# JNAT review - Karasu rock



## Darkhoek (Mar 11, 2011)

I did this test a while ago, but never got to do the write-up. Well here it is for any interested rockhounds out there. I'll gladly take any inputs on what mine this stone might be.

http://*****************.com/2011/03/nakayama-karasu-lot-of-power-in-small.html

DarkhoeK


----------



## riverie (Mar 11, 2011)

Thank you D. Very informative as always.


----------



## JBroida (Mar 11, 2011)

another great review


----------



## Cipcich (Mar 11, 2011)

I'm still analyzing the photos . . .


----------



## Darkhoek (Mar 11, 2011)

cipcich said:


> i'm still analyzing the photos . . .


 


DarkHOeK


----------



## maxim (Mar 11, 2011)

Thanks Harald ! Another good review that stone look amazing


----------



## Dave Martell (Mar 11, 2011)

cipcich said:


> i'm still analyzing the photos . . .


 
lol


----------



## Darkhoek (Mar 11, 2011)

maxim said:


> Thanks Harald ! Another good review that stone look amazing


 
It is a great stone. But like most of my really good finishers, it is very thin, which is probably the only reason I can afford it  This is one of those stones I really would like in full size, but wife says I still need my car, so for now it is out of reach 

Thanks everyone for your comments and interest in my blog.

DarkHOEk


----------



## maxim (Mar 11, 2011)

Cipcich said:


> I'm still analyzing the photos . . .


 
Ohrr i just get it now...... LOL


----------



## SpikeC (Mar 11, 2011)

Just replace your car with a moto of some sort and yer golden!


----------



## maxim (Mar 11, 2011)

Cipcich said:


> I'm still analyzing the photos . . .


 
Ohrr i just get it now  ...... LOL


----------



## DrNaka (Mar 12, 2011)

Nice review of your Karasu Harald-san.

Two comments about your review:

1. There is rumor that some sellers just stamp Nakayama and there are fake Nakayama stones in the market.

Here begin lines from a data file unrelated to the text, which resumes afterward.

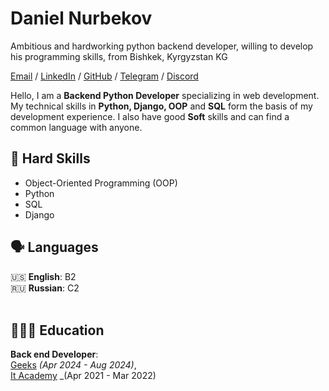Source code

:# Daniel Nurbekov
Ambitious and hardworking python backend developer, willing to develop his programming skills, from Bishkek, Kyrgyzstan KG<br>

[Email](mailto:nurbekuuludaniel@gmail.com) / [LinkedIn](https://www.linkedin.com/in/daniel-nurbekov-3bb309237/) / [GitHub](https://github.com/abatuFF) / [Telegram](https://t.me/abatuFF) / [Discord](https://discordapp.com/users/351967289299435521/)

Hello, I am a **Backend Python Developer** specializing in web development. My technical skills in **Python, Django, OOP** and **SQL** form the basis of my development experience. I also have good **Soft** skills and can find a common language with anyone.
## 🎯 Hard Skills

- Object-Oriented Programming (OOP)
- Python
- SQL
- Django

## 🗣️ Languages

🇺🇸 **English**: B2 <br>
🇷🇺 **Russian**: C2
<br><br>

## 👩🏼‍🎓 Education

**Back end Developer**: <br>
[Geeks](https://geeks.kg/) _(Apr 2024 - Aug 2024)_, <br> 
[It Academy](https://www.instagram.com/p/CqVJ7p6s8SZ/?img_index=1) _(Apr 2021 - Mar 2022) <br>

But I have another view of it.
About 10 years ago carpenters of kezukro-kai found that hard and fine Nakayama are best to their planes wich they use for competition.
Here some pictures of the competition:















Many carpenters bought Nakayama stones which give a keen edge on their planes.

Price of Nakayama stones went up and the quality of the remained stones went down.
Only the hype that Nakayama stones are good remained. 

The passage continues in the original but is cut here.